• Your instructions: From the data below, set down exactly the lines between the one holding "who came running" and the one holding "was invited to", inclusive, and no others.

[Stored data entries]
◆ ◆ ◆ ◆ ◆ ◆ ◆
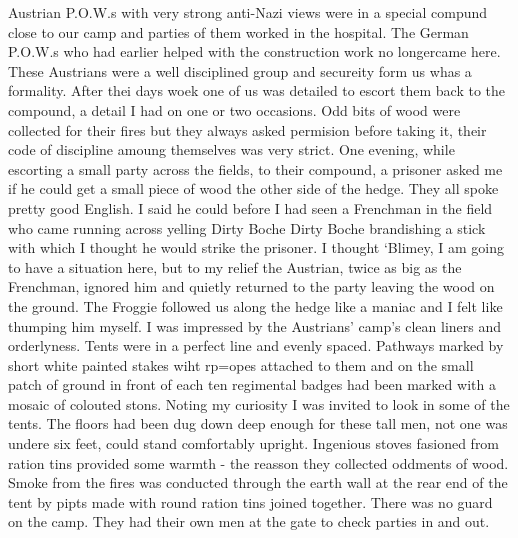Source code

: Austrian P.O.W.s with very strong anti-Nazi views were in a special
compund close to our camp and parties of them worked in the
hospital. The German P.O.W.s who had earlier helped with the
construction work no longercame here. These Austrians were a well
disciplined group and secureity form us whas a formality. After thei
days woek one of us was detailed to escort them back to the compound,
a detail I had on one or two occasions. Odd bits of wood were
collected for their fires but they always asked permision before
taking it, their code of discipline amoung themselves was very
strict. One evening, while escorting a small party across the fields,
to their compound, a prisoner asked me if he could get a small piece
of wood the other side of the hedge. They all spoke pretty good
English. I said he could before I had seen a Frenchman in the field
who came running across yelling Dirty Boche Dirty Boche brandishing a
stick with which I thought he would strike the prisoner. I thought
`Blimey, I am going to have a situation here, but to my relief the
Austrian, twice as big as the Frenchman, ignored him and quietly
returned to the party leaving the wood on the ground. The Froggie
followed us along the hedge like a maniac and I felt like thumping him
myself. I was impressed by the Austrians' camp's clean liners and
orderlyness. Tents were in a perfect line and evenly spaced. Pathways
marked by short white painted stakes wiht rp=opes attached to them and
on the small patch of ground in front of each ten regimental badges
had been marked with a mosaic of colouted stons. Noting my curiosity I
was invited to look in some of the tents. The floors had been dug down
deep enough for these tall men, not one was undere six feet, could
stand comfortably upright. Ingenious stoves fasioned from ration tins
provided some warmth - the reasson they collected oddments of
wood. Smoke from the fires was conducted through the earth wall at the
rear end of the tent by pipts made with round ration tins joined
together. There was no guard on the camp. They had their own men at
the gate to check parties in and out.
◆ ◆ ◆ ◆ ◆ ◆ ◆
• Exercise result:
who came running across yelling Dirty Boche Dirty Boche brandishing a
stick with which I thought he would strike the prisoner. I thought
`Blimey, I am going to have a situation here, but to my relief the
Austrian, twice as big as the Frenchman, ignored him and quietly
returned to the party leaving the wood on the ground. The Froggie
followed us along the hedge like a maniac and I felt like thumping him
myself. I was impressed by the Austrians' camp's clean liners and
orderlyness. Tents were in a perfect line and evenly spaced. Pathways
marked by short white painted stakes wiht rp=opes attached to them and
on the small patch of ground in front of each ten regimental badges
had been marked with a mosaic of colouted stons. Noting my curiosity I
was invited to look in some of the tents. The floors had been dug down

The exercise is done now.